By: Beth Keegan, Sr. Vice President, Marketing Solutions, Valassis
Targeting. Everyone in marketing knows the word and has a clear definition of what it means. But something has happened over the past several years, two definitions have come into the mix- one for digital and one for traditional media. For decades whether an advertiser or a retailer, targeting was defined in geographic and demographic terms. The internet has added contextual and behavioral to our targeting vocabulary. Now what?
Let’s start at the beginning. First, we are talking about consumers. No matter what we market or sell, not all consumers are our target – some are, some are not. The core question – how do you find the ones who are and focus marketing efforts on those most likely to buy? Second, consumers use a variety of different media, offline and online. Demographics, context and behavior are key descriptors in selecting media. Third, consumers are local with the majority of their shopping done close to where they live or work. That introduces geography into the discussion. Even for national advertisers, some markets are more valuable than others. So in the rapidly changing world of integrated media, we need it all – geography, demographics and contextual/behavior.
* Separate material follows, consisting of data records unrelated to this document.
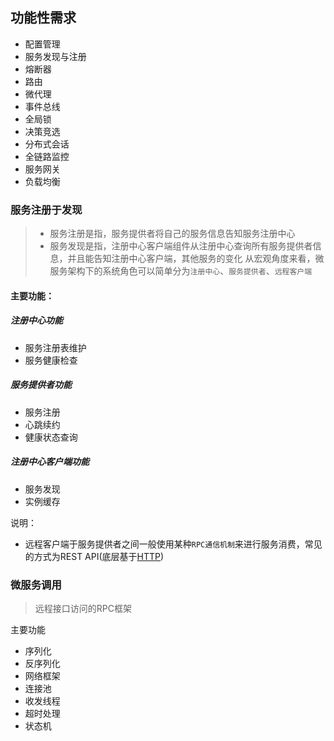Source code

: 
## 功能性需求
- 配置管理
- 服务发现与注册
- 熔断器
- 路由
- 微代理
- 事件总线
- 全局锁
- 决策竞选
- 分布式会话
- 全链路监控
- 服务网关
- 负载均衡


### 服务注册于发现
> - 服务注册是指，服务提供者将自己的服务信息告知服务注册中心
> - 服务发现是指，注册中心客户端组件从注册中心查询所有服务提供者信息，并且能告知注册中心客户端，其他服务的变化
> 从宏观角度来看，微服务架构下的系统角色可以简单分为`注册中心`、`服务提供者`、`远程客户端`

#### 主要功能：

##### 注册中心功能
- 服务注册表维护
- 服务健康检查

##### 服务提供者功能
- 服务注册
- 心跳续约
- 健康状态查询

##### 注册中心客户端功能
- 服务发现
- 实例缓存


说明：
- 远程客户端于服务提供者之间一般使用某种`RPC通信机制`来进行服务消费，常见的方式为REST API\(底层基于[HTTP](/Web/extend/agreement/HTTP.md)\)

### 微服务调用
> 远程接口访问的RPC框架

主要功能
- 序列化
- 反序列化
- 网络框架
- 连接池
- 收发线程
- 超时处理
- 状态机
Media planning today recognizes multiple touch points and the critical role of integration. Current estimates are that a consumer needs 10 media touch points to move them to activation. Each media serves a different primary role. TV engages the audience primarily for entertainment, while digital provides ready access to social media, product information and offers while print engages and activates the readers with local news and promotional offers.
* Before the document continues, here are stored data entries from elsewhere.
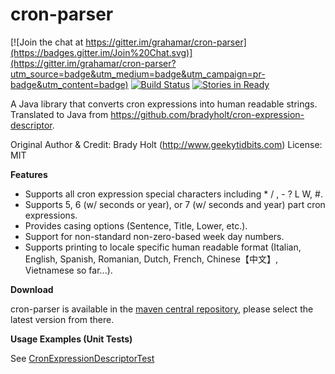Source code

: cron-parser
===========

[![Join the chat at https://gitter.im/grahamar/cron-parser](https://badges.gitter.im/Join%20Chat.svg)](https://gitter.im/grahamar/cron-parser?utm_source=badge&utm_medium=badge&utm_campaign=pr-badge&utm_content=badge)
[![Build Status](https://travis-ci.org/grahamar/cron-parser.png?branch=master)](https://travis-ci.org/grahamar/cron-parser) [![Stories in Ready](https://badge.waffle.io/grahamar/cron-parser.png?label=ready)](https://waffle.io/grahamar/cron-parser)

A Java library that converts cron expressions into human readable strings.
Translated to Java from https://github.com/bradyholt/cron-expression-descriptor.

Original Author & Credit: Brady Holt (http://www.geekytidbits.com)
License: MIT

**Features**

 * Supports all cron expression special characters including * / , - ? L W, #.
 * Supports 5, 6 (w/ seconds or year), or 7 (w/ seconds and year) part cron expressions.
 * Provides casing options (Sentence, Title, Lower, etc.).
 * Support for non-standard non-zero-based week day numbers.
 * Supports printing to locale specific human readable format (Italian, English, Spanish, Romanian, Dutch, French, Chinese【中文】, Vietnamese so far...).

**Download**

cron-parser is available in the [maven central repository](http://search.maven.org/#search%7Cga%7C1%7Cg%3A%22net.redhogs.cronparser%22), please select the latest version from there.

**Usage Examples (Unit Tests)**

See [CronExpressionDescriptorTest](/cron-parser-core/src/test/java/net/redhogs/cronparser/CronExpressionDescriptorTest.java)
Online media has virtually doubled the channels available to consumers, with mobile playing an important role. Time on the Internet has doubled in three years – 2 hours 33 minutes in 2010 to 4 hours 29 minutes in 2013. However, for the shopper, it is the combination of offline and online media that drives their buying behavior with over 40 percent (43.1 percent) of total time spent with print and digital.
Let’s talk about multiple media touch points and the challenges. How do you target consumers, not devices? How do you build consistency of messaging across media touch points? How do you dig deeper into who the consumer is? Where she lives, shops, plays and works?
So where do we begin? Recognize the role of geography. Why? 90 percent of retail sales happen offline. Geography is key to knowing where the consumer is and what high value media to engage her with. Finding the intersection, of geography and behavioral targeting optimizes the media plan.
A three-legged approach is helping marketers produce highly targeted integrated multi-channel media plans.
- Redefine geography from Retail Trade Area to Consumer Trade Area (CTA). CTA redefines geography around the true “day in the life” of the consumer in both the consumption of media and their purchasing behavior. Importantly, it also integrates mobile into the media plan.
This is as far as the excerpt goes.